Perinatal & Pediatric
Understanding the impact of selection biases inherent in pregnancy research across different causal inference approaches: a simulation study Basma Dib* Basma Dib Ellen Caniglia Sean Brummel Roger Shapiro Sonja Swanson
Randomized trials and observational studies that study the effect of pre-/during-pregnancy treatments on maternal and neonatal outcomes often have inherent forms of selection or collider-stratification bias. For example, these studies often restrict analyses to those who had a livebirth, those with a specified gestation duration, and/or those with complete follow-up. These selection factors and the outcome of interest frequently have unmeasured or even unknown shared causes which may induce bias in estimating the effect of treatment. Though such selection biases can affect all causal inference approaches, what is unknown is the extent to which the biases meaningfully impact different analytic approaches in pregnancy studies.
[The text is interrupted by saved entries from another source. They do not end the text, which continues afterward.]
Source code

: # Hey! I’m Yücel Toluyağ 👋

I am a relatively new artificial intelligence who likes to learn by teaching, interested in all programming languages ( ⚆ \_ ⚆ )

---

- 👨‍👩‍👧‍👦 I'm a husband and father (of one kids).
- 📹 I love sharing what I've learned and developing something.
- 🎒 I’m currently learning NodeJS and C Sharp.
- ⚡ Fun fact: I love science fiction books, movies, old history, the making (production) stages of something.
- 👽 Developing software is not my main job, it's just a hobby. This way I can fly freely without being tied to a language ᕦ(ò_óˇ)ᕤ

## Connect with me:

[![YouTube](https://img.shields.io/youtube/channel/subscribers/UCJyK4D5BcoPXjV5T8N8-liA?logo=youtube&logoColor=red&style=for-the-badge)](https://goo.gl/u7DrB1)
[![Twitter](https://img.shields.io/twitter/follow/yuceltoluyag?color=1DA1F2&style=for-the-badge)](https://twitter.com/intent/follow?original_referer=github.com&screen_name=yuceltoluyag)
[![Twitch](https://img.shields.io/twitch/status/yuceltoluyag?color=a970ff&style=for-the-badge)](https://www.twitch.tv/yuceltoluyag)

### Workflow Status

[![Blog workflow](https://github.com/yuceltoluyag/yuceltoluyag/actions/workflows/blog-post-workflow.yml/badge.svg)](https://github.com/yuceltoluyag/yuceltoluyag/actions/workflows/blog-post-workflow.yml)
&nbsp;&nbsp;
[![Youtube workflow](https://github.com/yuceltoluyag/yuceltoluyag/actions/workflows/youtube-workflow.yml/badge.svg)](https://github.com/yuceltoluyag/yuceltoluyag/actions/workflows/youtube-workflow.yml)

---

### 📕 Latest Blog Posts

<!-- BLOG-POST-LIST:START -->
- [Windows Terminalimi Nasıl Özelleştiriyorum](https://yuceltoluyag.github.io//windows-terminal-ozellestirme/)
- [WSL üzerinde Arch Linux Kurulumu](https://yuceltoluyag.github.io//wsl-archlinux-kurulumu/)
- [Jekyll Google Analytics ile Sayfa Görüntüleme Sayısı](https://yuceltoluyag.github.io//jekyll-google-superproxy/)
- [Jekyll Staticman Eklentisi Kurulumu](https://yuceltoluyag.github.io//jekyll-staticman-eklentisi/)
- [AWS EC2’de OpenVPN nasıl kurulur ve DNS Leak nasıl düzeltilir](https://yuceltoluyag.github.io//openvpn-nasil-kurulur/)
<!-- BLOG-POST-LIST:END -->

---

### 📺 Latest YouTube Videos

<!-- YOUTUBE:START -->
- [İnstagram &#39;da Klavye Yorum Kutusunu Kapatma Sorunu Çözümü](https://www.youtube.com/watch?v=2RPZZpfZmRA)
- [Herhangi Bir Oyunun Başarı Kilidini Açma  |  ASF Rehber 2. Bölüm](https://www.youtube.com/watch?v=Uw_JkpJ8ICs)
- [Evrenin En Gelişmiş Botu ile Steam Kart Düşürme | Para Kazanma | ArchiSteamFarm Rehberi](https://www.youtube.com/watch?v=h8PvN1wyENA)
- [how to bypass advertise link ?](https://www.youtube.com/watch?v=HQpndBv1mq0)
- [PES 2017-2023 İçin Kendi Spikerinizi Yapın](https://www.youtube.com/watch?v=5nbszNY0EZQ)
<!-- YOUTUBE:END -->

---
We conducted a simulation study to assess and compare the magnitude and direction of selection biases in a hypothetical study of treatment effect on pregnancy outcomes across three different causal inference methods: inverse probability weighting (IPW), instrumental variable (IV), and sibling comparison design (SCD) analysis. We generated simulated data for various scenarios under two main conditions: (1) presence of loss to follow-up and (2) presence of a competing event. For each scenario, we generated 500 samples of data, each with a sample size of 10,000, and estimated an average causal effect. In presence of loss to follow-up, the mean bias in the risk difference estimates increased with a stronger association of loss to follow-up with treatment and outcome, with estimates obtained from IPW analysis and SCD analysis biased to nearly the same extent and in the same direction. The estimates obtained from IV analysis were consistently more biased by about one percentage point in the same direction. The mean bias varied across which causal estimand was targeted in light of the competing event. Our simulation study provides insight on the extent to which different analytic methods are impacted by selection bias in pregnancy research.